What to do:
Should the entries contain pictures, leave them out and return exactly the lines from the first through the line holding "<strong>Our other reports</strong>".

[Material to process Boundary: Start]

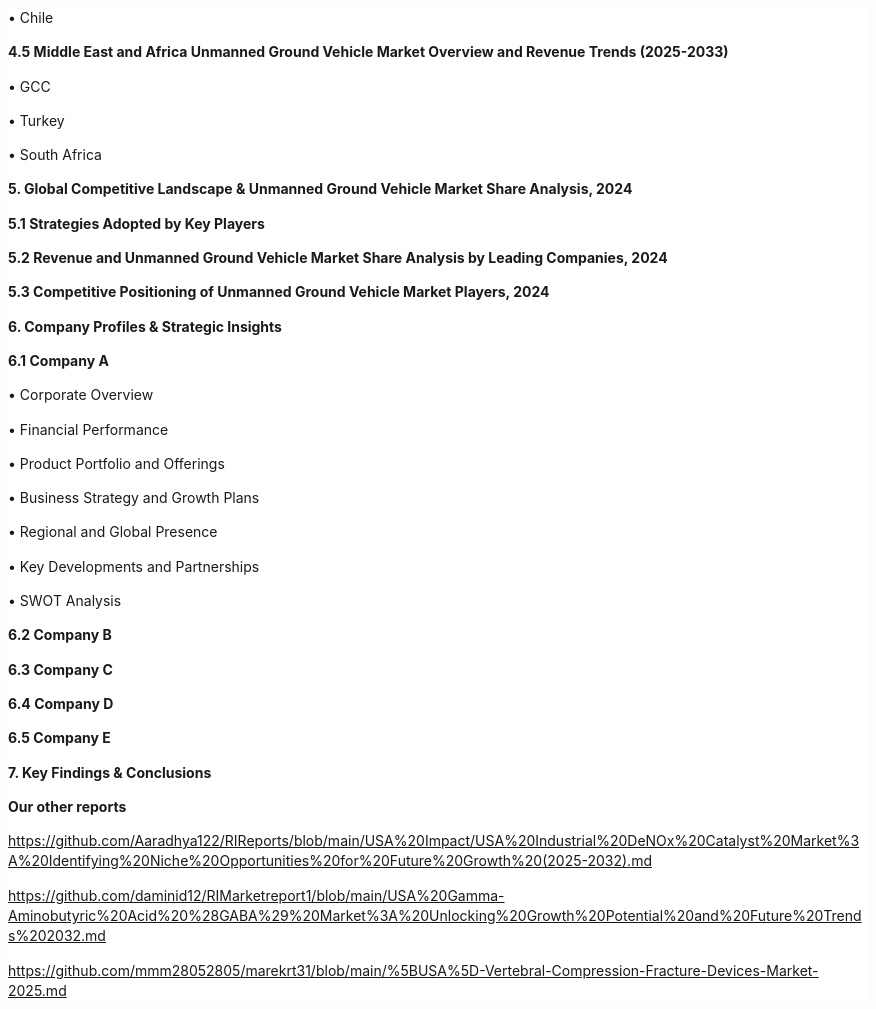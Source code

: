 • Chile

<strong>4.5 Middle East and Africa Unmanned Ground Vehicle Market Overview and Revenue Trends (2025-2033)</strong>

• GCC

• Turkey

• South Africa

<strong>5. Global Competitive Landscape & Unmanned Ground Vehicle Market Share Analysis, 2024</strong>

<strong>5.1 Strategies Adopted by Key Players</strong>

<strong>5.2 Revenue and Unmanned Ground Vehicle Market Share Analysis by Leading Companies, 2024</strong>

<strong>5.3 Competitive Positioning of Unmanned Ground Vehicle Market Players, 2024</strong>

<strong>6. Company Profiles & Strategic Insights</strong>

<strong>6.1 Company A</strong>

• Corporate Overview

• Financial Performance

• Product Portfolio and Offerings

• Business Strategy and Growth Plans

• Regional and Global Presence

• Key Developments and Partnerships

• SWOT Analysis

<strong>6.2 Company B</strong>

<strong>6.3 Company C</strong>

<strong>6.4 Company D</strong>

<strong>6.5 Company E</strong>

<strong>7. Key Findings & Conclusions</strong>

<strong>Our other reports</strong>

<a href=https://github.com/Aaradhya122/RIReports/blob/main/USA%20Impact/USA%20Industrial%20DeNOx%20Catalyst%20Market%3A%20Identifying%20Niche%20Opportunities%20for%20Future%20Growth%20(2025-2032).md>https://github.com/Aaradhya122/RIReports/blob/main/USA%20Impact/USA%20Industrial%20DeNOx%20Catalyst%20Market%3A%20Identifying%20Niche%20Opportunities%20for%20Future%20Growth%20(2025-2032).md</a>

<a href=https://github.com/daminid12/RIMarketreport1/blob/main/USA%20Gamma-Aminobutyric%20Acid%20%28GABA%29%20Market%3A%20Unlocking%20Growth%20Potential%20and%20Future%20Trends%202032.md>https://github.com/daminid12/RIMarketreport1/blob/main/USA%20Gamma-Aminobutyric%20Acid%20%28GABA%29%20Market%3A%20Unlocking%20Growth%20Potential%20and%20Future%20Trends%202032.md</a>

<a href=https://github.com/mmm28052805/marekrt31/blob/main/%5BUSA%5D-Vertebral-Compression-Fracture-Devices-Market-2025.md>https://github.com/mmm28052805/marekrt31/blob/main/%5BUSA%5D-Vertebral-Compression-Fracture-Devices-Market-2025.md</a>
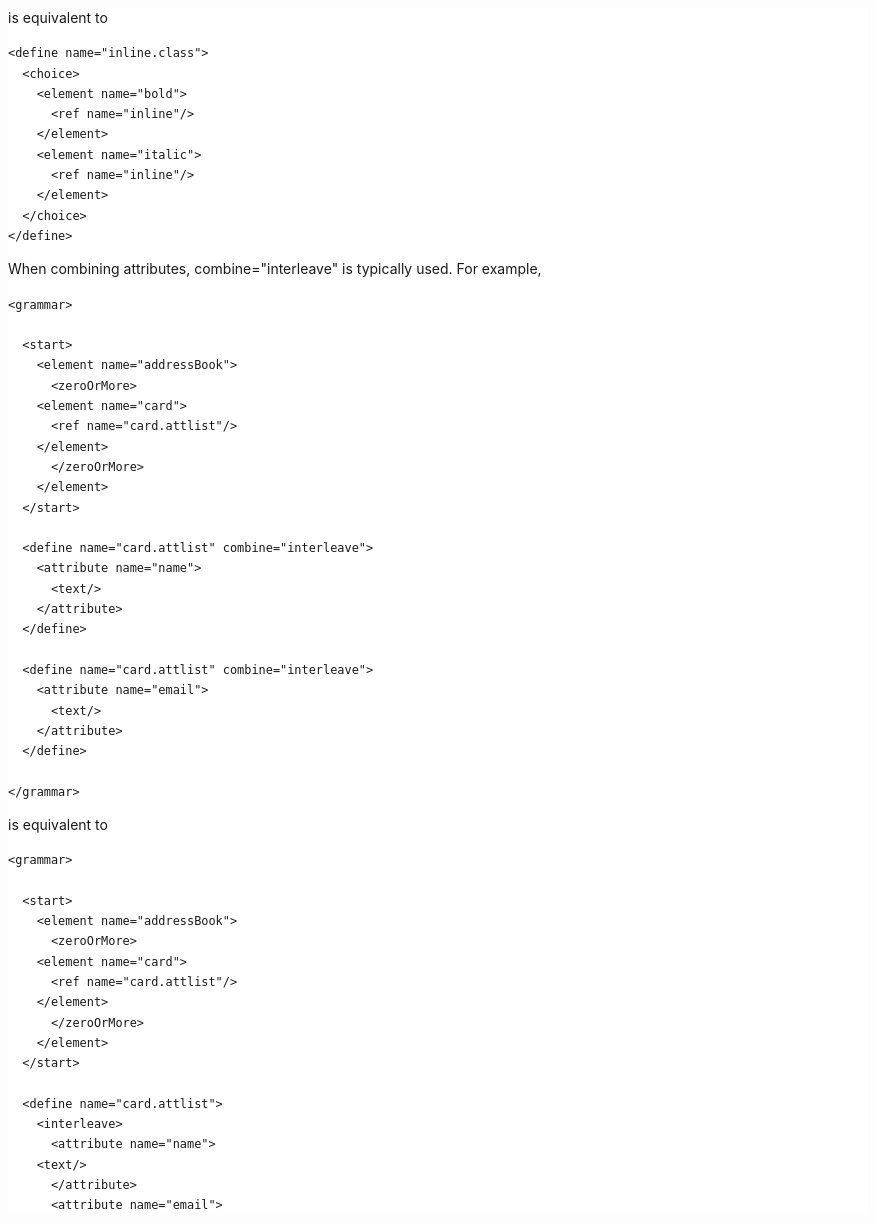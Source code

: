 is equivalent to

```
<define name="inline.class">
  <choice>
    <element name="bold">
      <ref name="inline"/>
    </element>
    <element name="italic">
      <ref name="inline"/>
    </element>
  </choice>
</define>
```

When combining attributes, combine="interleave" is typically used. For example,

```
<grammar>

  <start>
    <element name="addressBook">
      <zeroOrMore>
	<element name="card">
	  <ref name="card.attlist"/>
	</element>
      </zeroOrMore>
    </element>
  </start>

  <define name="card.attlist" combine="interleave">
    <attribute name="name">
      <text/>
    </attribute>
  </define>

  <define name="card.attlist" combine="interleave">
    <attribute name="email">
      <text/>
    </attribute>
  </define>

</grammar>

```

is equivalent to

```
<grammar>

  <start>
    <element name="addressBook">
      <zeroOrMore>
	<element name="card">
	  <ref name="card.attlist"/>
	</element>
      </zeroOrMore>
    </element>
  </start>

  <define name="card.attlist">
    <interleave>
      <attribute name="name">
	<text/>
      </attribute>
      <attribute name="email">
```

[Material to process Boundary: End]

Result of this task:
Source code

: • Chile

<strong>4.5 Middle East and Africa Unmanned Ground Vehicle Market Overview and Revenue Trends (2025-2033)</strong>

• GCC

• Turkey

• South Africa

<strong>5. Global Competitive Landscape & Unmanned Ground Vehicle Market Share Analysis, 2024</strong>

<strong>5.1 Strategies Adopted by Key Players</strong>

<strong>5.2 Revenue and Unmanned Ground Vehicle Market Share Analysis by Leading Companies, 2024</strong>

<strong>5.3 Competitive Positioning of Unmanned Ground Vehicle Market Players, 2024</strong>

<strong>6. Company Profiles & Strategic Insights</strong>

<strong>6.1 Company A</strong>

• Corporate Overview

• Financial Performance

• Product Portfolio and Offerings

• Business Strategy and Growth Plans

• Regional and Global Presence

• Key Developments and Partnerships

• SWOT Analysis

<strong>6.2 Company B</strong>

<strong>6.3 Company C</strong>

<strong>6.4 Company D</strong>

<strong>6.5 Company E</strong>

<strong>7. Key Findings & Conclusions</strong>

<strong>Our other reports</strong>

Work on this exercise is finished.